I've no doubt that would have passed completely unnoticed by any casual  observer amidst the whirlwind of courtyard activities on any given  afternoon, but to a spy of my caliber at three in the morning, this  activity riveted my attention at every level. It was so oddly out of  sync with normal behavior.

What the hell would anyone do with wire cutters at three in the morning  with his wife? There were no other tools. No hammer. No nail. Come to  think of it, I hadn't seen any wire. Why place it in the back of the  drawer? It implied concealment. But why conceal something as innocuous  as a wire cutter? More importantly why flush the paper towel?

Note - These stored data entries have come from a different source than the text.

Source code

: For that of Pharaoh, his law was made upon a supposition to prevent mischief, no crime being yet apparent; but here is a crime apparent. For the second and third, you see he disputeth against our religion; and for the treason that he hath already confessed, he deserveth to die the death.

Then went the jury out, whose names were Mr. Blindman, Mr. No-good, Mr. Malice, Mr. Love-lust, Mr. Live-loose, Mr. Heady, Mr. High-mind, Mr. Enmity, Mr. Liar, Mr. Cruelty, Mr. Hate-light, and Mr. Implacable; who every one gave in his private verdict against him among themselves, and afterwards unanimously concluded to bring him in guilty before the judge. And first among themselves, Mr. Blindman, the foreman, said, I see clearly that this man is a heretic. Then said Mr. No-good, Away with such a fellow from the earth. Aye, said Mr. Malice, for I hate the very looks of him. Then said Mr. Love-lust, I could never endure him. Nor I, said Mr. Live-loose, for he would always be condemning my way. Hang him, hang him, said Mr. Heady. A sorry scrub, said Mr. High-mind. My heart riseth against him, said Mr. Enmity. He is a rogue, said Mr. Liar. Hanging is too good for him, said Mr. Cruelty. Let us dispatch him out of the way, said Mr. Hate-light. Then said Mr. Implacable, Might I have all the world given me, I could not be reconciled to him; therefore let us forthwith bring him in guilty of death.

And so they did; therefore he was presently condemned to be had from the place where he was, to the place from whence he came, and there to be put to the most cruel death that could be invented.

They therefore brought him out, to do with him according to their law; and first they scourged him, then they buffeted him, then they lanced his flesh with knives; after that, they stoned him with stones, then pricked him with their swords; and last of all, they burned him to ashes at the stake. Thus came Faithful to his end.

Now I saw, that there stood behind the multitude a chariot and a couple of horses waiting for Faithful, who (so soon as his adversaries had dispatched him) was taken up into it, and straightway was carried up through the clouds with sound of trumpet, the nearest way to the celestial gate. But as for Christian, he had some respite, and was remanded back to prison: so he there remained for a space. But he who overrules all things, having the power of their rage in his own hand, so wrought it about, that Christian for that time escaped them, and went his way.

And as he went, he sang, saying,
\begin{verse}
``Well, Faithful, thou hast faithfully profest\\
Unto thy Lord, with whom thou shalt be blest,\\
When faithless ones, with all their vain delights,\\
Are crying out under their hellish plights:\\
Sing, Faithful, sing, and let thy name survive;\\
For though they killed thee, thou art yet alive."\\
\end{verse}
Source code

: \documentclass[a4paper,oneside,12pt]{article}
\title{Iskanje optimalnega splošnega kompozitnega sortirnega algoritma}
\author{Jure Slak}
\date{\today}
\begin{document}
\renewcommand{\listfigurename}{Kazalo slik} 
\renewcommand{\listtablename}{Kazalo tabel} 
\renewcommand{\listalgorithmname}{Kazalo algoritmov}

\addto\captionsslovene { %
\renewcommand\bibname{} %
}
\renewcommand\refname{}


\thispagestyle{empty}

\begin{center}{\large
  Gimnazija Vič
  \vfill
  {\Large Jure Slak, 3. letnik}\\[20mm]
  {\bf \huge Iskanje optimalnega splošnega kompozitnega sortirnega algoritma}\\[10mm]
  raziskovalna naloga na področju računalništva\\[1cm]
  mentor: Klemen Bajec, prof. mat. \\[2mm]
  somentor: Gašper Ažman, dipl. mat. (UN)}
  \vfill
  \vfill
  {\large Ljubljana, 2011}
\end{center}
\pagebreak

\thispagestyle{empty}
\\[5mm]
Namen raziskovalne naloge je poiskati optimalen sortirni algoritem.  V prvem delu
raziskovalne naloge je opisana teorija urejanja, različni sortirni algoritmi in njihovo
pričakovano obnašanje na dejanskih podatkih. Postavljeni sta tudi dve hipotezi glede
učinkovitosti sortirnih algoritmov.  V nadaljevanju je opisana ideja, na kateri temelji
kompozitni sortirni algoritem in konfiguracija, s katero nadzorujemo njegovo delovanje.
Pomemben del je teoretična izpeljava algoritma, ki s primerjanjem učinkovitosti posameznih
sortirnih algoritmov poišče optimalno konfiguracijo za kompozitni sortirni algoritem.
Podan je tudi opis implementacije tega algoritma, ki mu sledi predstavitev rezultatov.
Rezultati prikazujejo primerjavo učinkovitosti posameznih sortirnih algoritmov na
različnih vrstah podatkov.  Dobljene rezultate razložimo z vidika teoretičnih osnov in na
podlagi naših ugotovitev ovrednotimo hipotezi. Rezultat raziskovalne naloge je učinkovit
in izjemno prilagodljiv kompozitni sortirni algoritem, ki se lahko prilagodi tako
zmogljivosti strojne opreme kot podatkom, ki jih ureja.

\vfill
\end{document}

An anal retentive personality might be motivated to wipe a tool clean of  oil and grease, but why not throw the paper towel into the garbage?  Someone suffering from an obsessive-compulsive disorder might feel  compelled to dispose of any grime from his house in order to restore  some psychological peace. But this was not the case with Mr. Layworth.  This was the same man who, earlier in the evening, slathered lube onto  his butthole, onto Ruben's dick, and then impaled himself on that  stranger's freshly-slicked rod, letting white foam froth between his  cheeks. This was a man who had no hesitation face-sucking a complete  stranger without even a breath mint. It was not consistent that this  same man would, hours later, feel compelled to dispose of a paper towel  he used to clean a tool down a toilet.